Friday, February 8, 2013

Back to it: Blind SQL Injection Basics

Hello everyone!

First off let me apologize for the lapse in posts...life has been pretty crazy for the past few months and I simply haven't had any time to devote to blogging. Things seem to be getting to a more manageable state now, so let's get on with it!

I figured I'd get back into the blogging groove by going through the basics of blind SQL injection. So for this post I'm going to assume you know how SQL Injection works (If you don't, kaoticcreations has some good material on the subject http://kaoticcreations.blogspot.com/p/basic-sql-injection-101.html).

Now, what's the difference between a standard SQL injection and a blind SQL injection you ask? With a blind attack, you don't actually see the results of your injection, but rather the page will display differently if you got back valid data vs. an error (which can be as subtle as having the page taking longer to load!).

So let's take a look at an example of this. Below you can see that we've successfully deduced that this input field is vulnerable to attack.




Notice that we didn't get anything back from the injection (SQL responses, etc.),but we can definitely see we got the "Registered" response. Now, if we get a "Registered" response when feeding it something true (because 1 does indeed equal 1), what happens if we try something blatantly false such as 1=2? What will happen then?


Well look at that, we got a different response. Using this method we can work to deduce the names of the tables and the attributes therein, but in my future examples I'm going to assume that in this same table we're going to look for someone's PIN and that the attribute is called PIN.


 Well, the PIN could be any number really...so what I've done here is guessed an arbitrary number to give us a starting point. Let's say we want to see if the pin number is less than 10,000.


 Sure enough it is. Ok, so we know the pin is less than 10,000. What if we choose something smaller, say 3,000?


Nope, so we know that the PIN is somewhere between 3,000 and 10,000. If we go up by 100's we end up getting to 3,200. NOTE: if you are searching for a particular number like this, a better method is probably a binary search algorithm (search by halves each time) than doing it arbitrarily like i'm doing in this example.


So we know the number is between 3,100 and 3,200 (because 3,100 showed as Unregistered as well, I just didn't post a picture of it). So let's try half way between these two.

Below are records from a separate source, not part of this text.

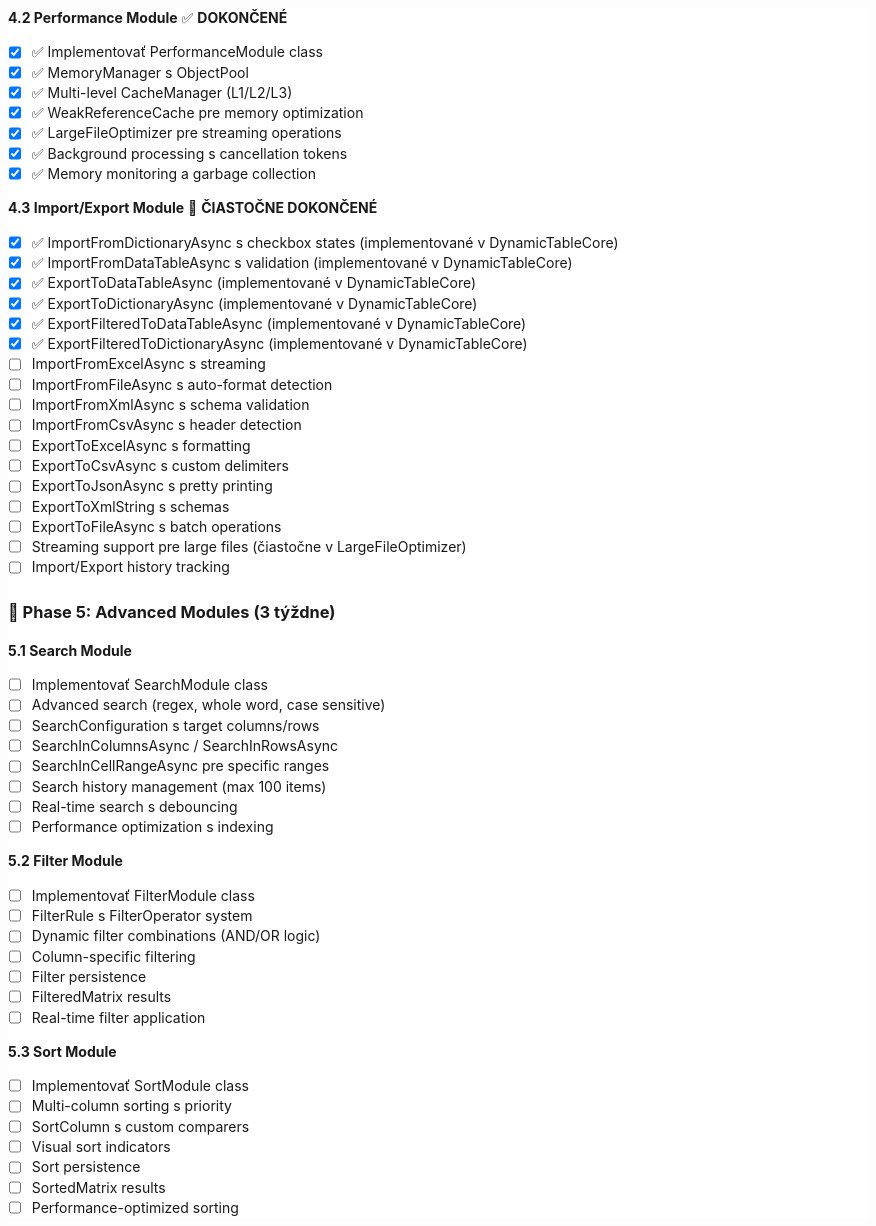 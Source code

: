 **4.2 Performance Module** ✅ **DOKONČENÉ**
- [x] ✅ Implementovať PerformanceModule class
- [x] ✅ MemoryManager s ObjectPool<Cell>
- [x] ✅ Multi-level CacheManager (L1/L2/L3)
- [x] ✅ WeakReferenceCache pre memory optimization
- [x] ✅ LargeFileOptimizer pre streaming operations
- [x] ✅ Background processing s cancellation tokens
- [x] ✅ Memory monitoring a garbage collection

**4.3 Import/Export Module** 🔧 **ČIASTOČNE DOKONČENÉ**
- [x] ✅ ImportFromDictionaryAsync s checkbox states (implementované v DynamicTableCore)
- [x] ✅ ImportFromDataTableAsync s validation (implementované v DynamicTableCore)
- [x] ✅ ExportToDataTableAsync (implementované v DynamicTableCore)
- [x] ✅ ExportToDictionaryAsync (implementované v DynamicTableCore)
- [x] ✅ ExportFilteredToDataTableAsync (implementované v DynamicTableCore)
- [x] ✅ ExportFilteredToDictionaryAsync (implementované v DynamicTableCore)
- [ ] ImportFromExcelAsync s streaming
- [ ] ImportFromFileAsync s auto-format detection
- [ ] ImportFromXmlAsync s schema validation
- [ ] ImportFromCsvAsync s header detection
- [ ] ExportToExcelAsync s formatting
- [ ] ExportToCsvAsync s custom delimiters
- [ ] ExportToJsonAsync s pretty printing
- [ ] ExportToXmlString s schemas
- [ ] ExportToFileAsync s batch operations
- [ ] Streaming support pre large files (čiastočne v LargeFileOptimizer)
- [ ] Import/Export history tracking

### **🎯 Phase 5: Advanced Modules (3 týždne)**

**5.1 Search Module**
- [ ] Implementovať SearchModule class
- [ ] Advanced search (regex, whole word, case sensitive)
- [ ] SearchConfiguration s target columns/rows
- [ ] SearchInColumnsAsync / SearchInRowsAsync
- [ ] SearchInCellRangeAsync pre specific ranges
- [ ] Search history management (max 100 items)
- [ ] Real-time search s debouncing
- [ ] Performance optimization s indexing

**5.2 Filter Module**
- [ ] Implementovať FilterModule class  
- [ ] FilterRule s FilterOperator system
- [ ] Dynamic filter combinations (AND/OR logic)
- [ ] Column-specific filtering
- [ ] Filter persistence
- [ ] FilteredMatrix results
- [ ] Real-time filter application

**5.3 Sort Module**
- [ ] Implementovať SortModule class
- [ ] Multi-column sorting s priority
- [ ] SortColumn s custom comparers
- [ ] Visual sort indicators
- [ ] Sort persistence
- [ ] SortedMatrix results
- [ ] Performance-optimized sorting
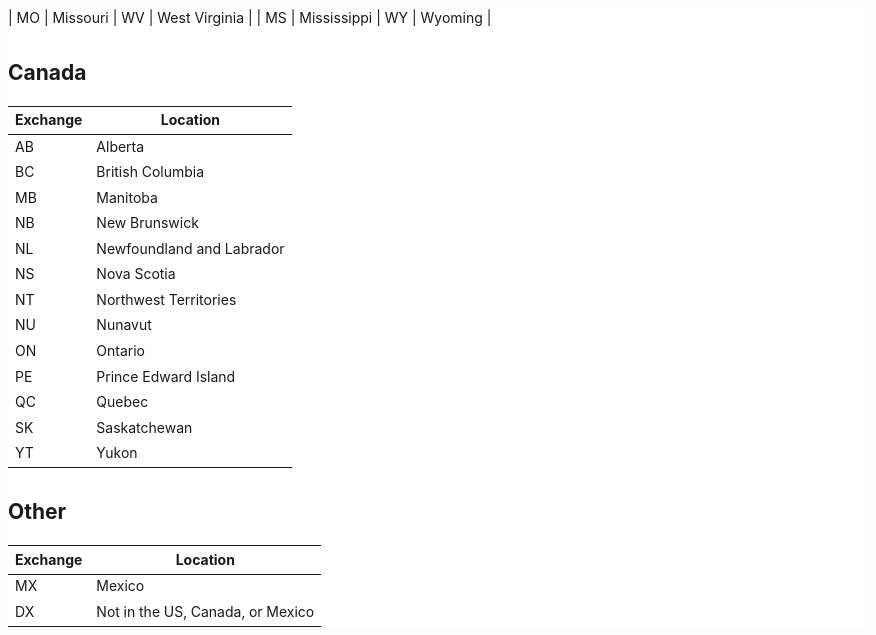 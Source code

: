 | MO       | Missouri        | WV       | West Virginia   |
| MS       | Mississippi     | WY       | Wyoming         |

## Canada

| Exchange | Location                  |
|----------|---------------------------|
| AB       | Alberta                   |
| BC       | British Columbia          |
| MB       | Manitoba                  |
| NB       | New Brunswick             |
| NL       | Newfoundland and Labrador |
| NS       | Nova Scotia               |
| NT       | Northwest Territories     |
| NU       | Nunavut                   |
| ON       | Ontario                   |
| PE       | Prince Edward Island      |
| QC       | Quebec                    |
| SK       | Saskatchewan              |
| YT       | Yukon                     |

## Other

| Exchange | Location                         |
|----------|----------------------------------|
| MX       | Mexico                           |
| DX       | Not in the US, Canada, or Mexico |
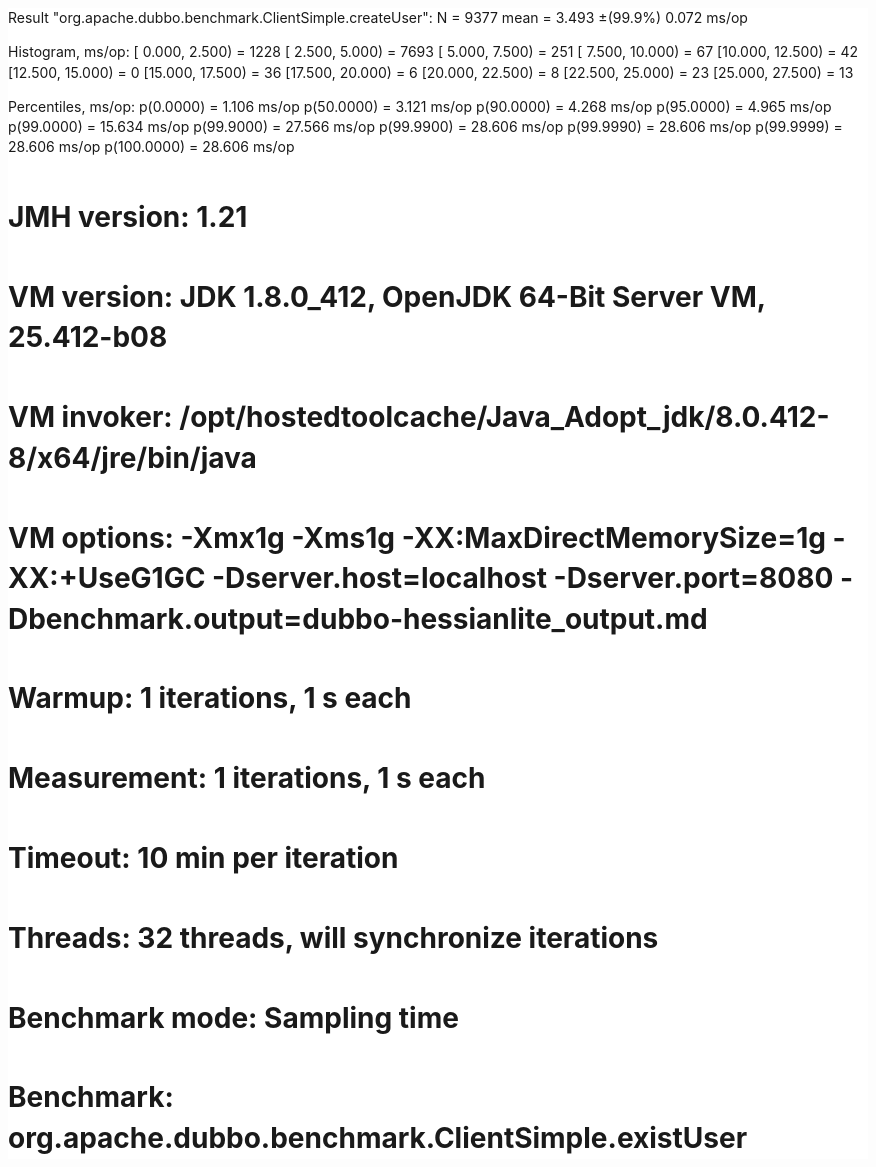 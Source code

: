 

Result "org.apache.dubbo.benchmark.ClientSimple.createUser":
  N = 9377
  mean =      3.493 ±(99.9%) 0.072 ms/op

  Histogram, ms/op:
    [ 0.000,  2.500) = 1228 
    [ 2.500,  5.000) = 7693 
    [ 5.000,  7.500) = 251 
    [ 7.500, 10.000) = 67 
    [10.000, 12.500) = 42 
    [12.500, 15.000) = 0 
    [15.000, 17.500) = 36 
    [17.500, 20.000) = 6 
    [20.000, 22.500) = 8 
    [22.500, 25.000) = 23 
    [25.000, 27.500) = 13 

  Percentiles, ms/op:
      p(0.0000) =      1.106 ms/op
     p(50.0000) =      3.121 ms/op
     p(90.0000) =      4.268 ms/op
     p(95.0000) =      4.965 ms/op
     p(99.0000) =     15.634 ms/op
     p(99.9000) =     27.566 ms/op
     p(99.9900) =     28.606 ms/op
     p(99.9990) =     28.606 ms/op
     p(99.9999) =     28.606 ms/op
    p(100.0000) =     28.606 ms/op


# JMH version: 1.21
# VM version: JDK 1.8.0_412, OpenJDK 64-Bit Server VM, 25.412-b08
# VM invoker: /opt/hostedtoolcache/Java_Adopt_jdk/8.0.412-8/x64/jre/bin/java
# VM options: -Xmx1g -Xms1g -XX:MaxDirectMemorySize=1g -XX:+UseG1GC -Dserver.host=localhost -Dserver.port=8080 -Dbenchmark.output=dubbo-hessianlite_output.md
# Warmup: 1 iterations, 1 s each
# Measurement: 1 iterations, 1 s each
# Timeout: 10 min per iteration
# Threads: 32 threads, will synchronize iterations
# Benchmark mode: Sampling time
# Benchmark: org.apache.dubbo.benchmark.ClientSimple.existUser
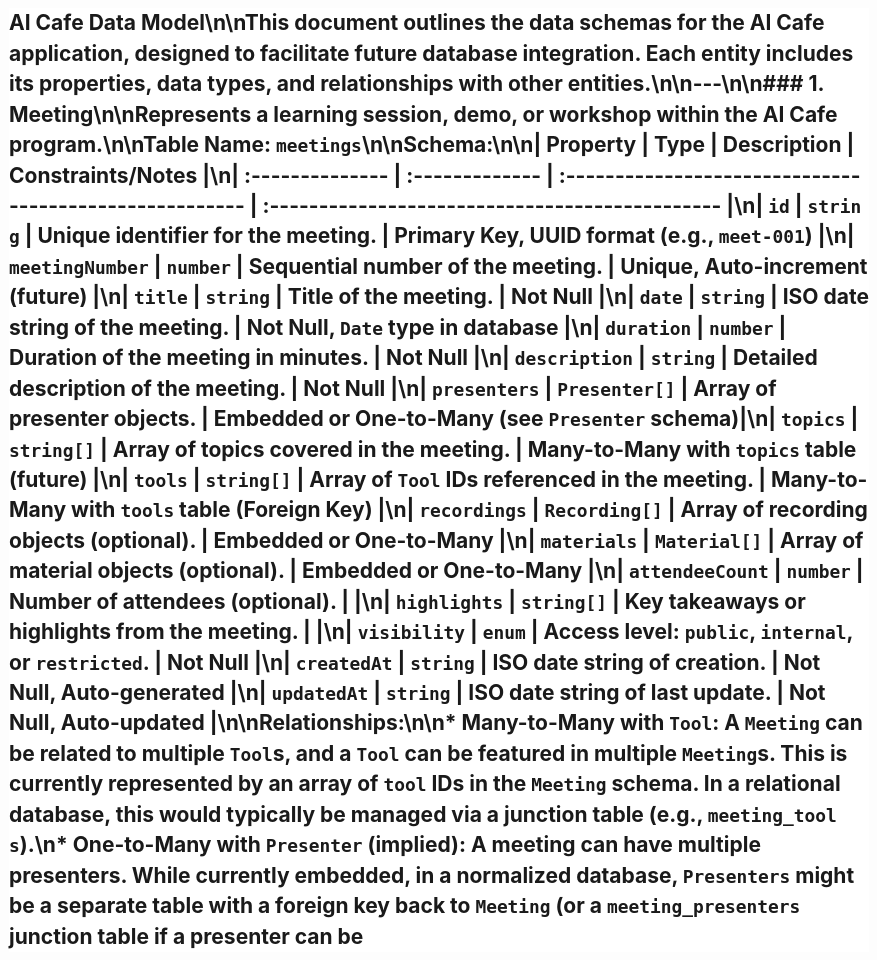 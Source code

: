 ## AI Cafe Data Model\n\nThis document outlines the data schemas for the AI Cafe application, designed to facilitate future database integration. Each entity includes its properties, data types, and relationships with other entities.\n\n---\n\n### 1. Meeting\n\nRepresents a learning session, demo, or workshop within the AI Cafe program.\n\n**Table Name:** `meetings`\n\n**Schema:**\n\n| Property        | Type           | Description                                             | Constraints/Notes                               |\n| :-------------- | :------------- | :------------------------------------------------------ | :---------------------------------------------- |\n| `id`            | `string`       | Unique identifier for the meeting.                      | Primary Key, UUID format (e.g., `meet-001`)     |\n| `meetingNumber` | `number`       | Sequential number of the meeting.                       | Unique, Auto-increment (future)                 |\n| `title`         | `string`       | Title of the meeting.                                   | Not Null                                        |\n| `date`          | `string`       | ISO date string of the meeting.                         | Not Null, `Date` type in database               |\n| `duration`      | `number`       | Duration of the meeting in minutes.                     | Not Null                                        |\n| `description`   | `string`       | Detailed description of the meeting.                    | Not Null                                        |\n| `presenters`    | `Presenter[]`  | Array of presenter objects.                             | Embedded or One-to-Many (see `Presenter` schema)|\n| `topics`        | `string[]`     | Array of topics covered in the meeting.                 | Many-to-Many with `topics` table (future)       |\n| `tools`         | `string[]`     | Array of `Tool` IDs referenced in the meeting.          | Many-to-Many with `tools` table (Foreign Key)   |\n| `recordings`    | `Recording[]`  | Array of recording objects (optional).                  | Embedded or One-to-Many                         |\n| `materials`     | `Material[]`   | Array of material objects (optional).                   | Embedded or One-to-Many                         |\n| `attendeeCount` | `number`       | Number of attendees (optional).                         |                                                 |\n| `highlights`    | `string[]`     | Key takeaways or highlights from the meeting.           |                                                 |\n| `visibility`    | `enum`         | Access level: `public`, `internal`, or `restricted`.    | Not Null                                        |\n| `createdAt`     | `string`       | ISO date string of creation.                            | Not Null, Auto-generated                        |\n| `updatedAt`     | `string`       | ISO date string of last update.                         | Not Null, Auto-updated                          |\n\n**Relationships:**\n\n*   **Many-to-Many with `Tool`:** A `Meeting` can be related to multiple `Tool`s, and a `Tool` can be featured in multiple `Meeting`s. This is currently represented by an array of `tool` IDs in the `Meeting` schema. In a relational database, this would typically be managed via a junction table (e.g., `meeting_tools`).\n*   **One-to-Many with `Presenter` (implied):** A meeting can have multiple presenters. While currently embedded, in a normalized database, `Presenters` might be a separate table with a foreign key back to `Meeting` (or a `meeting_presenters` junction table if a presenter can be
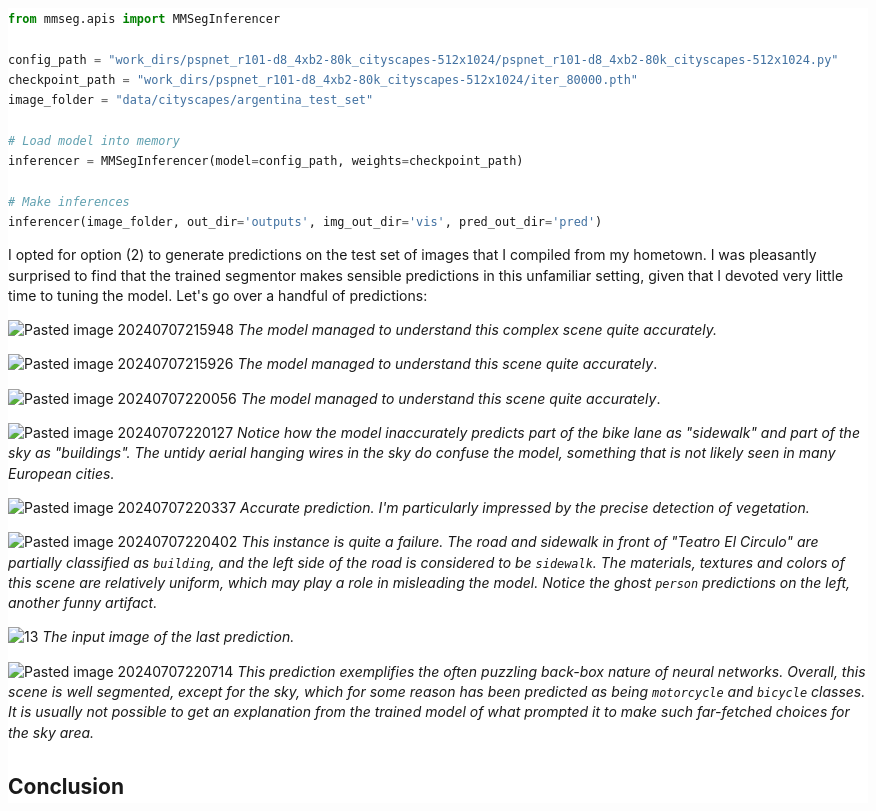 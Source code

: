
```python
from mmseg.apis import MMSegInferencer

config_path = "work_dirs/pspnet_r101-d8_4xb2-80k_cityscapes-512x1024/pspnet_r101-d8_4xb2-80k_cityscapes-512x1024.py"
checkpoint_path = "work_dirs/pspnet_r101-d8_4xb2-80k_cityscapes-512x1024/iter_80000.pth"
image_folder = "data/cityscapes/argentina_test_set"

# Load model into memory
inferencer = MMSegInferencer(model=config_path, weights=checkpoint_path)

# Make inferences
inferencer(image_folder, out_dir='outputs', img_out_dir='vis', pred_out_dir='pred')
```

I opted for option (2) to generate predictions on the test set of images that I compiled from my hometown. I was pleasantly surprised to find that the trained segmentor makes sensible predictions in this unfamiliar setting, given that I devoted very little time to tuning the model. Let's go over a handful of predictions:

![Pasted image 20240707215948](/assets/Pasted%20image%2020240707215948.png)
*The model managed to understand this complex scene quite accurately.*

![Pasted image 20240707215926](/assets/Pasted%20image%2020240707215926.png)
*The model managed to understand this scene quite accurately*.

![Pasted image 20240707220056](/assets/Pasted%20image%2020240707220056.png)
*The model managed to understand this scene quite accurately*.

![Pasted image 20240707220127](/assets/Pasted%20image%2020240707220127.png)
*Notice how the model inaccurately predicts part of the bike lane as "sidewalk" and part of the sky as "buildings". The untidy aerial hanging wires in the sky do confuse the model, something that is not likely seen in many European cities.* 

![Pasted image 20240707220337](/assets/Pasted%20image%2020240707220337.png)
*Accurate prediction. I'm particularly impressed by the precise detection of vegetation.*

![Pasted image 20240707220402](/assets/Pasted%20image%2020240707220402.png)
*This instance is quite a failure. The road and sidewalk in front of "Teatro El Circulo" are partially classified as `building`, and the left side of the road is considered to be `sidewalk`. The materials, textures and colors of this scene are relatively uniform, which may play a role in misleading the model. Notice the ghost `person` predictions on the left, another funny artifact.*

![13](/assets/13.png)
*The input image of the last prediction.*

![Pasted image 20240707220714](/assets/Pasted%20image%2020240707220714.png)
*This prediction exemplifies the often puzzling back-box nature of neural networks. Overall, this scene is well segmented, except for the sky, which for some reason has been predicted as being `motorcycle` and `bicycle` classes. It is usually not possible to get an explanation from the trained model of what prompted it to make such far-fetched choices for the sky area.*
## Conclusion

So, the PIN is between 3,150 and 3,200. Following the same procedure we can finally get to the actual PIN

So, now we know that the PIN on this record is "3156".

Now, this was a manual example demonstrating blind SQL injection. There are several tools that can do this automatically such as sqlmap, sqlbrute and others.

As always I hope this has been helpful to understand the basics of how blind SQL injection works. If you have any questions or comments please leave them below.